Saved entries:

═══

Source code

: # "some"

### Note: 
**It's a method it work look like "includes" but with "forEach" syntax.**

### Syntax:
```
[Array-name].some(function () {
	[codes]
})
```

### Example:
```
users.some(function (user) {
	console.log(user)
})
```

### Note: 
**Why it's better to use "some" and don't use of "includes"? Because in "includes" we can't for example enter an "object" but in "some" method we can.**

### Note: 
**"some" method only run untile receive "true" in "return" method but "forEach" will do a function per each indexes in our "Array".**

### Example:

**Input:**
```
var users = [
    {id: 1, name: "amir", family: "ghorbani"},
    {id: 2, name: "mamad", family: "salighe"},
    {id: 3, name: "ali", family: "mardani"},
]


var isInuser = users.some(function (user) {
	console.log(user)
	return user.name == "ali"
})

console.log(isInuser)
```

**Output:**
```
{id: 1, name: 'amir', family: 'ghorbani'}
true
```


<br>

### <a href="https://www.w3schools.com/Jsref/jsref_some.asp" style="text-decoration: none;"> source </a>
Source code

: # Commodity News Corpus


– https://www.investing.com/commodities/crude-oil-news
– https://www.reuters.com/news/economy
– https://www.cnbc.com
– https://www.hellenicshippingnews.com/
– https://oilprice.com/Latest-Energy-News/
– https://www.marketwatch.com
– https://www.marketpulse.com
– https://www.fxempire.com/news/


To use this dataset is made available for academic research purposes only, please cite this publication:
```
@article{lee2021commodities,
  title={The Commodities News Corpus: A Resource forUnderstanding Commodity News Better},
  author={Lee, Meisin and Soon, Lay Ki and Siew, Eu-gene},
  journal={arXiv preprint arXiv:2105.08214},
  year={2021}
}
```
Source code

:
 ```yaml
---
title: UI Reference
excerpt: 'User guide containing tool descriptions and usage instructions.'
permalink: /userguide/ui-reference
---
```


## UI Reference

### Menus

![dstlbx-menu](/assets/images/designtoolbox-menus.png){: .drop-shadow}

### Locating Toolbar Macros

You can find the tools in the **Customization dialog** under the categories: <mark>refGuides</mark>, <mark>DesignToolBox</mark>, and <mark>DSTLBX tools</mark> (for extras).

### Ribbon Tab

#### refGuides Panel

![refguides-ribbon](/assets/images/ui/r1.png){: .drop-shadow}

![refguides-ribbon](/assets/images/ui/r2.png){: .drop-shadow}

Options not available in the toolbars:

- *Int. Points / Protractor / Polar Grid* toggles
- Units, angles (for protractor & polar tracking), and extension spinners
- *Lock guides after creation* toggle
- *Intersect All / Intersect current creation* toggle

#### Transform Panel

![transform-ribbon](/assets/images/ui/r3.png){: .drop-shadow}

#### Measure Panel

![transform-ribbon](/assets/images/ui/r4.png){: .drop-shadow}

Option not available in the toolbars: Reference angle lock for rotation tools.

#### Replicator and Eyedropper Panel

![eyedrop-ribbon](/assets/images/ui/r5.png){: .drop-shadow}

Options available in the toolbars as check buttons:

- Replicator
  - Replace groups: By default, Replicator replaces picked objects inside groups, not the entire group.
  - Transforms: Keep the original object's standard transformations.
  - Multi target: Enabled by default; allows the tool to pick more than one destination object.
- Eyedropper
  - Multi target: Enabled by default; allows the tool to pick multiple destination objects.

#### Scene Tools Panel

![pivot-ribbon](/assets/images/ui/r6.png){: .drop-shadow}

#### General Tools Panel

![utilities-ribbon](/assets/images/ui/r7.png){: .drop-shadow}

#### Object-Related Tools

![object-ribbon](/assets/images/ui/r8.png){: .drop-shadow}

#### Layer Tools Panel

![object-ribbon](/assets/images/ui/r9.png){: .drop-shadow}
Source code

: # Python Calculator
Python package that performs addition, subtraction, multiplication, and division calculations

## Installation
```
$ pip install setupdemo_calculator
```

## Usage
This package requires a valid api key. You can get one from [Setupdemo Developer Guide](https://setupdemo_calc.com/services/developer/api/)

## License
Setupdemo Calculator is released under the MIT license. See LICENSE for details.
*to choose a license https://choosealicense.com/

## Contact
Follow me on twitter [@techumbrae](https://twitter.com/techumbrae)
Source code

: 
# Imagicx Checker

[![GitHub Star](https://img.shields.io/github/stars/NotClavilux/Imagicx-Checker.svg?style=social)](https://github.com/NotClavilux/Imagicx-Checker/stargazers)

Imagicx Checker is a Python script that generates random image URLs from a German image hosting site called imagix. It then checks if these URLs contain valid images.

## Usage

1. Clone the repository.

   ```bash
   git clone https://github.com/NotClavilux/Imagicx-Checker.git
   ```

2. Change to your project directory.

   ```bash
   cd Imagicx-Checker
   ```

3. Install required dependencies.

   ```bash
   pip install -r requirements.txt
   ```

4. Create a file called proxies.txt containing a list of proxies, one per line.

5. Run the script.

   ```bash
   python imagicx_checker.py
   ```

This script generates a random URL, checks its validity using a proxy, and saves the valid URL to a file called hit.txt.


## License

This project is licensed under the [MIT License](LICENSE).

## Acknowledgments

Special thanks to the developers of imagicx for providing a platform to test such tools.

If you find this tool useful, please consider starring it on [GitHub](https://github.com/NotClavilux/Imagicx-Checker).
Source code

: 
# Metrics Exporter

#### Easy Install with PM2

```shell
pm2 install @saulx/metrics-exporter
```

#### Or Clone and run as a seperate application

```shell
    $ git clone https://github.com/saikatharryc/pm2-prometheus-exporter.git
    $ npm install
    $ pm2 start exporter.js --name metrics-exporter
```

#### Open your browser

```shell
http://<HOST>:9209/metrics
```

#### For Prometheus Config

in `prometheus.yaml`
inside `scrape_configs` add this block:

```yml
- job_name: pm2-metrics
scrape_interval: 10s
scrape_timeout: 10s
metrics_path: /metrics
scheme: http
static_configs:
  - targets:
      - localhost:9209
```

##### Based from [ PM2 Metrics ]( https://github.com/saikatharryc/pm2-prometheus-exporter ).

═══

**Description of the task:**
Exact copies of all the records are required.

**Completed task:**
Source code

: # "some"

### Note: 
**It's a method it work look like "includes" but with "forEach" syntax.**

### Syntax:
```
[Array-name].some(function () {
	[codes]
})
```

### Example:
```
users.some(function (user) {
	console.log(user)
})
```

### Note: 
**Why it's better to use "some" and don't use of "includes"? Because in "includes" we can't for example enter an "object" but in "some" method we can.**

### Note: 
**"some" method only run untile receive "true" in "return" method but "forEach" will do a function per each indexes in our "Array".**

### Example:

**Input:**
```
var users = [
    {id: 1, name: "amir", family: "ghorbani"},
    {id: 2, name: "mamad", family: "salighe"},
    {id: 3, name: "ali", family: "mardani"},
]


var isInuser = users.some(function (user) {
	console.log(user)
	return user.name == "ali"
})

console.log(isInuser)
```

**Output:**
```
{id: 1, name: 'amir', family: 'ghorbani'}
true
```


<br>

### <a href="https://www.w3schools.com/Jsref/jsref_some.asp" style="text-decoration: none;"> source </a>
Source code

: # Commodity News Corpus


– https://www.investing.com/commodities/crude-oil-news
– https://www.reuters.com/news/economy
– https://www.cnbc.com
– https://www.hellenicshippingnews.com/
– https://oilprice.com/Latest-Energy-News/
– https://www.marketwatch.com
– https://www.marketpulse.com
– https://www.fxempire.com/news/


To use this dataset is made available for academic research purposes only, please cite this publication:
```
@article{lee2021commodities,
  title={The Commodities News Corpus: A Resource forUnderstanding Commodity News Better},
  author={Lee, Meisin and Soon, Lay Ki and Siew, Eu-gene},
  journal={arXiv preprint arXiv:2105.08214},
  year={2021}
}
```
Source code

:
 ```yaml
---
title: UI Reference
excerpt: 'User guide containing tool descriptions and usage instructions.'
permalink: /userguide/ui-reference
---
```


## UI Reference

### Menus

![dstlbx-menu](/assets/images/designtoolbox-menus.png){: .drop-shadow}

### Locating Toolbar Macros

You can find the tools in the **Customization dialog** under the categories: <mark>refGuides</mark>, <mark>DesignToolBox</mark>, and <mark>DSTLBX tools</mark> (for extras).

### Ribbon Tab

#### refGuides Panel

![refguides-ribbon](/assets/images/ui/r1.png){: .drop-shadow}

![refguides-ribbon](/assets/images/ui/r2.png){: .drop-shadow}

Options not available in the toolbars:

- *Int. Points / Protractor / Polar Grid* toggles
- Units, angles (for protractor & polar tracking), and extension spinners
- *Lock guides after creation* toggle
- *Intersect All / Intersect current creation* toggle

#### Transform Panel

![transform-ribbon](/assets/images/ui/r3.png){: .drop-shadow}

#### Measure Panel

![transform-ribbon](/assets/images/ui/r4.png){: .drop-shadow}

Option not available in the toolbars: Reference angle lock for rotation tools.

#### Replicator and Eyedropper Panel

![eyedrop-ribbon](/assets/images/ui/r5.png){: .drop-shadow}

Options available in the toolbars as check buttons:

- Replicator
  - Replace groups: By default, Replicator replaces picked objects inside groups, not the entire group.
  - Transforms: Keep the original object's standard transformations.
  - Multi target: Enabled by default; allows the tool to pick more than one destination object.
- Eyedropper
  - Multi target: Enabled by default; allows the tool to pick multiple destination objects.

#### Scene Tools Panel

![pivot-ribbon](/assets/images/ui/r6.png){: .drop-shadow}

#### General Tools Panel

![utilities-ribbon](/assets/images/ui/r7.png){: .drop-shadow}

#### Object-Related Tools

![object-ribbon](/assets/images/ui/r8.png){: .drop-shadow}

#### Layer Tools Panel

![object-ribbon](/assets/images/ui/r9.png){: .drop-shadow}
Source code

: # Python Calculator
Python package that performs addition, subtraction, multiplication, and division calculations

## Installation
```
$ pip install setupdemo_calculator
```

## Usage
This package requires a valid api key. You can get one from [Setupdemo Developer Guide](https://setupdemo_calc.com/services/developer/api/)

## License
Setupdemo Calculator is released under the MIT license. See LICENSE for details.
*to choose a license https://choosealicense.com/

## Contact
Follow me on twitter [@techumbrae](https://twitter.com/techumbrae)
Source code

: 
# Imagicx Checker

[![GitHub Star](https://img.shields.io/github/stars/NotClavilux/Imagicx-Checker.svg?style=social)](https://github.com/NotClavilux/Imagicx-Checker/stargazers)

Imagicx Checker is a Python script that generates random image URLs from a German image hosting site called imagix. It then checks if these URLs contain valid images.

## Usage

1. Clone the repository.

   ```bash
   git clone https://github.com/NotClavilux/Imagicx-Checker.git
   ```

2. Change to your project directory.

   ```bash
   cd Imagicx-Checker
   ```

3. Install required dependencies.

   ```bash
   pip install -r requirements.txt
   ```

4. Create a file called proxies.txt containing a list of proxies, one per line.

5. Run the script.

   ```bash
   python imagicx_checker.py
   ```

This script generates a random URL, checks its validity using a proxy, and saves the valid URL to a file called hit.txt.


## License

This project is licensed under the [MIT License](LICENSE).

## Acknowledgments

Special thanks to the developers of imagicx for providing a platform to test such tools.

If you find this tool useful, please consider starring it on [GitHub](https://github.com/NotClavilux/Imagicx-Checker).
Source code

: 
# Metrics Exporter

#### Easy Install with PM2

```shell
pm2 install @saulx/metrics-exporter
```

#### Or Clone and run as a seperate application

```shell
    $ git clone https://github.com/saikatharryc/pm2-prometheus-exporter.git
    $ npm install
    $ pm2 start exporter.js --name metrics-exporter
```

#### Open your browser

```shell
http://<HOST>:9209/metrics
```

#### For Prometheus Config

in `prometheus.yaml`
inside `scrape_configs` add this block:

```yml
- job_name: pm2-metrics
scrape_interval: 10s
scrape_timeout: 10s
metrics_path: /metrics
scheme: http
static_configs:
  - targets:
      - localhost:9209
```

##### Based from [ PM2 Metrics ]( https://github.com/saikatharryc/pm2-prometheus-exporter ).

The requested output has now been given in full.